Your goal:
For this task, retype the records below exactly.

Records for this task:
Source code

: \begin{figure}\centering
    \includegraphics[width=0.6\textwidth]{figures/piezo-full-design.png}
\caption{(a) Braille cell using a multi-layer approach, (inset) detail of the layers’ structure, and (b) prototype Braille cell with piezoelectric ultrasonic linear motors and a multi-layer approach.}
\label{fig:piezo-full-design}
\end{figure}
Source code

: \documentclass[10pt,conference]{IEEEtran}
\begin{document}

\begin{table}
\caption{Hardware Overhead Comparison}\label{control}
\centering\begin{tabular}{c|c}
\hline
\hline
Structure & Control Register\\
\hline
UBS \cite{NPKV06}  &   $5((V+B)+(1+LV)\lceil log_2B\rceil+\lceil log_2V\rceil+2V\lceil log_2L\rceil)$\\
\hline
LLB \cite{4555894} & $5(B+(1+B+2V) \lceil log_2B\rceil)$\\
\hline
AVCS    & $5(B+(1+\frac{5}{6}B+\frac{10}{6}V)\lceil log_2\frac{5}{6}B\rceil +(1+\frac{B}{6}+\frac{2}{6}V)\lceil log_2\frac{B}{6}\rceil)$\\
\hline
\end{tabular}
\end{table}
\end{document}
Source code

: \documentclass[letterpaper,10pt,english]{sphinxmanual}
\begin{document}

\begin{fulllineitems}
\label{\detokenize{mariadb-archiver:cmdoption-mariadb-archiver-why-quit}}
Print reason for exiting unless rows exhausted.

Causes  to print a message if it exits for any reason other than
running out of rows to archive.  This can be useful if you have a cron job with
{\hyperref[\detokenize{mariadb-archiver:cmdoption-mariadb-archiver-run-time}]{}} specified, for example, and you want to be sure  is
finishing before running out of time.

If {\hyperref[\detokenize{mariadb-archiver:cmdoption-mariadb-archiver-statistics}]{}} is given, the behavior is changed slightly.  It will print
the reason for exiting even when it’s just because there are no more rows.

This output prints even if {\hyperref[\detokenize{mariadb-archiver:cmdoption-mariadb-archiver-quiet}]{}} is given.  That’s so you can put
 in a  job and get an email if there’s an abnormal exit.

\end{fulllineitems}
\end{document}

Output:
Source code

: \begin{figure}\centering
    \includegraphics[width=0.6\textwidth]{figures/piezo-full-design.png}
\caption{(a) Braille cell using a multi-layer approach, (inset) detail of the layers’ structure, and (b) prototype Braille cell with piezoelectric ultrasonic linear motors and a multi-layer approach.}
\label{fig:piezo-full-design}
\end{figure}
Source code

: \documentclass[10pt,conference]{IEEEtran}
\begin{document}

\begin{table}
\caption{Hardware Overhead Comparison}\label{control}
\centering\begin{tabular}{c|c}
\hline
\hline
Structure & Control Register\\
\hline
UBS \cite{NPKV06}  &   $5((V+B)+(1+LV)\lceil log_2B\rceil+\lceil log_2V\rceil+2V\lceil log_2L\rceil)$\\
\hline
LLB \cite{4555894} & $5(B+(1+B+2V) \lceil log_2B\rceil)$\\
\hline
AVCS    & $5(B+(1+\frac{5}{6}B+\frac{10}{6}V)\lceil log_2\frac{5}{6}B\rceil +(1+\frac{B}{6}+\frac{2}{6}V)\lceil log_2\frac{B}{6}\rceil)$\\
\hline
\end{tabular}
\end{table}
\end{document}
Source code

: \documentclass[letterpaper,10pt,english]{sphinxmanual}
\begin{document}

\begin{fulllineitems}
\label{\detokenize{mariadb-archiver:cmdoption-mariadb-archiver-why-quit}}
Print reason for exiting unless rows exhausted.

Causes  to print a message if it exits for any reason other than
running out of rows to archive.  This can be useful if you have a cron job with
{\hyperref[\detokenize{mariadb-archiver:cmdoption-mariadb-archiver-run-time}]{}} specified, for example, and you want to be sure  is
finishing before running out of time.

If {\hyperref[\detokenize{mariadb-archiver:cmdoption-mariadb-archiver-statistics}]{}} is given, the behavior is changed slightly.  It will print
the reason for exiting even when it’s just because there are no more rows.

This output prints even if {\hyperref[\detokenize{mariadb-archiver:cmdoption-mariadb-archiver-quiet}]{}} is given.  That’s so you can put
 in a  job and get an email if there’s an abnormal exit.

\end{fulllineitems}
\end{document}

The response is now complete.